The Taurus, mostly because of the baby. The Golf really isn’t a high-quality car. In Europe it’s almost always the best-selling car and has been for years. That sounds like a good thing, but what it tells you is that the Golf is designed to be an ordinary family car, not something special. The materials used are ordinary and its reliability is very average. You’re right that it will start needing more expensive repairs as the miles and years increase. That’s true of all cars, but VWs seem prone to more costly repairs than most makes. The parts are not cheap and the repairs are often complex.
The Taurus is to America what the Golf is to Europe, an ordinary mid-price family car. Age matters as well as mileage, so don’t ignore that the Ford is older. A car of that age with that few miles has probably been used mainly for short trips, which are hard on a car. That same mileage run up by a commuter in three or four years would be much easier on the car. Also, has the car been sitting unused for some time? That’s also rough on a car. I’d have the Taurus checked out thoroughly by a mechanic. If they haven’t been replaced recently, have the fluids drained and replaced (oil and transmission fluid at least). I don’t know whether this car has a timing belt (most cars of that era do), but if it does it is probably due to be changed, not because of mileage, but because of time. Generally they specify a maximum mileage and a maximum time. The mileage is usually around 100,000, and always more than 52,000, but 16 years is too long. Check the age of the tires, too. They may well need replacing even if they don’t look worn out.
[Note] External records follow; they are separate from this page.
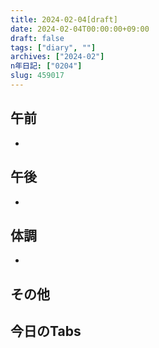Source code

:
 ```yaml
---
title: 2024-02-04[draft]
date: 2024-02-04T00:00:00+09:00
draft: false
tags: ["diary", ""]
archives: ["2024-02"]
n年日記: ["0204"]
slug: 459017
---
```

## 午前
- 
## 午後
- 
## 体調
- 
## その他
## 今日のTabs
As you can see, the Taurus has a lot of potential costs. If it has been used continuously and the maintenance schedule adhered to, it could be a great car. If it has been unused for years or seldom used and the maintenance has been neglected, you may have to put some money into getting it back to proper running condition. The Golf you know more about, but you’re right that it may need expensive repairs not too far in the future. I’d take the Taurus to a mechanic and find out what it needs. If not too much, I’d keep it. They’re both oldish cars, but it’s a lot better family car with lower mileage. With a little luck you could get quite a few more years out of it.